Please restate the material below word for word, from the first line through the one that contains "[Data Structure and", inclusive.

Segment Open

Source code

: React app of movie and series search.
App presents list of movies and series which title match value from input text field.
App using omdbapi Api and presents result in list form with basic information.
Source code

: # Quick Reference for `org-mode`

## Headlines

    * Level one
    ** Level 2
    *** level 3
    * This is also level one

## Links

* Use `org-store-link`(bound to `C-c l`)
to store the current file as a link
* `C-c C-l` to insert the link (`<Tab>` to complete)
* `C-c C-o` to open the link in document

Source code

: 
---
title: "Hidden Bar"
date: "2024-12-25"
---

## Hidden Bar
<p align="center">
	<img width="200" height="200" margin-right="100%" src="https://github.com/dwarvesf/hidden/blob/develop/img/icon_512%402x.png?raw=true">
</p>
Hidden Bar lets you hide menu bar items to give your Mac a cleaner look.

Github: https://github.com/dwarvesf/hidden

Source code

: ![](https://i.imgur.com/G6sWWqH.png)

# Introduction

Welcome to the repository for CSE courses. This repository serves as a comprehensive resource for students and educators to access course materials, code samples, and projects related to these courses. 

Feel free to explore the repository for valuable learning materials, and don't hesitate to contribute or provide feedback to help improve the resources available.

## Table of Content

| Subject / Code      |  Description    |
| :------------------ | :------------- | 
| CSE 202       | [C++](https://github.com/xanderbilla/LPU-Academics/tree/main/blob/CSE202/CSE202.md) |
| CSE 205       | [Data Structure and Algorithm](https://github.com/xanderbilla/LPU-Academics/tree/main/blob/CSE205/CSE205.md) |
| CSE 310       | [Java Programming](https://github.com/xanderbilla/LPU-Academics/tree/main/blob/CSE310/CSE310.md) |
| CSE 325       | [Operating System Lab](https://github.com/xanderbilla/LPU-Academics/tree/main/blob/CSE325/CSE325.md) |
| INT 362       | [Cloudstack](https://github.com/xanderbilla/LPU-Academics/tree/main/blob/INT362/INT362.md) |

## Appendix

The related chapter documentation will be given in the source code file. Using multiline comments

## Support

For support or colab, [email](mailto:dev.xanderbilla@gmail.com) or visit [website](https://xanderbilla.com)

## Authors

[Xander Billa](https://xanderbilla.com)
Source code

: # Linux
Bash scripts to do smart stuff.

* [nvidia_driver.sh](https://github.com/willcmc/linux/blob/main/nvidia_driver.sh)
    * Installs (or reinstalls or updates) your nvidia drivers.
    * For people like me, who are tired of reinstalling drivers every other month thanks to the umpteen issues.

Segment Closed

_Solution to this problem:_
Source code

: React app of movie and series search.
App presents list of movies and series which title match value from input text field.
App using omdbapi Api and presents result in list form with basic information.
Source code

: # Quick Reference for `org-mode`

## Headlines

    * Level one
    ** Level 2
    *** level 3
    * This is also level one

## Links

* Use `org-store-link`(bound to `C-c l`)
to store the current file as a link
* `C-c C-l` to insert the link (`<Tab>` to complete)
* `C-c C-o` to open the link in document

Source code

: 
---
title: "Hidden Bar"
date: "2024-12-25"
---

## Hidden Bar
<p align="center">
	<img width="200" height="200" margin-right="100%" src="https://github.com/dwarvesf/hidden/blob/develop/img/icon_512%402x.png?raw=true">
</p>
Hidden Bar lets you hide menu bar items to give your Mac a cleaner look.

Github: https://github.com/dwarvesf/hidden

Source code

: ![](https://i.imgur.com/G6sWWqH.png)

# Introduction

Welcome to the repository for CSE courses. This repository serves as a comprehensive resource for students and educators to access course materials, code samples, and projects related to these courses. 

Feel free to explore the repository for valuable learning materials, and don't hesitate to contribute or provide feedback to help improve the resources available.

## Table of Content

| Subject / Code      |  Description    |
| :------------------ | :------------- | 
| CSE 202       | [C++](https://github.com/xanderbilla/LPU-Academics/tree/main/blob/CSE202/CSE202.md) |
| CSE 205       | [Data Structure and Algorithm](https://github.com/xanderbilla/LPU-Academics/tree/main/blob/CSE205/CSE205.md) |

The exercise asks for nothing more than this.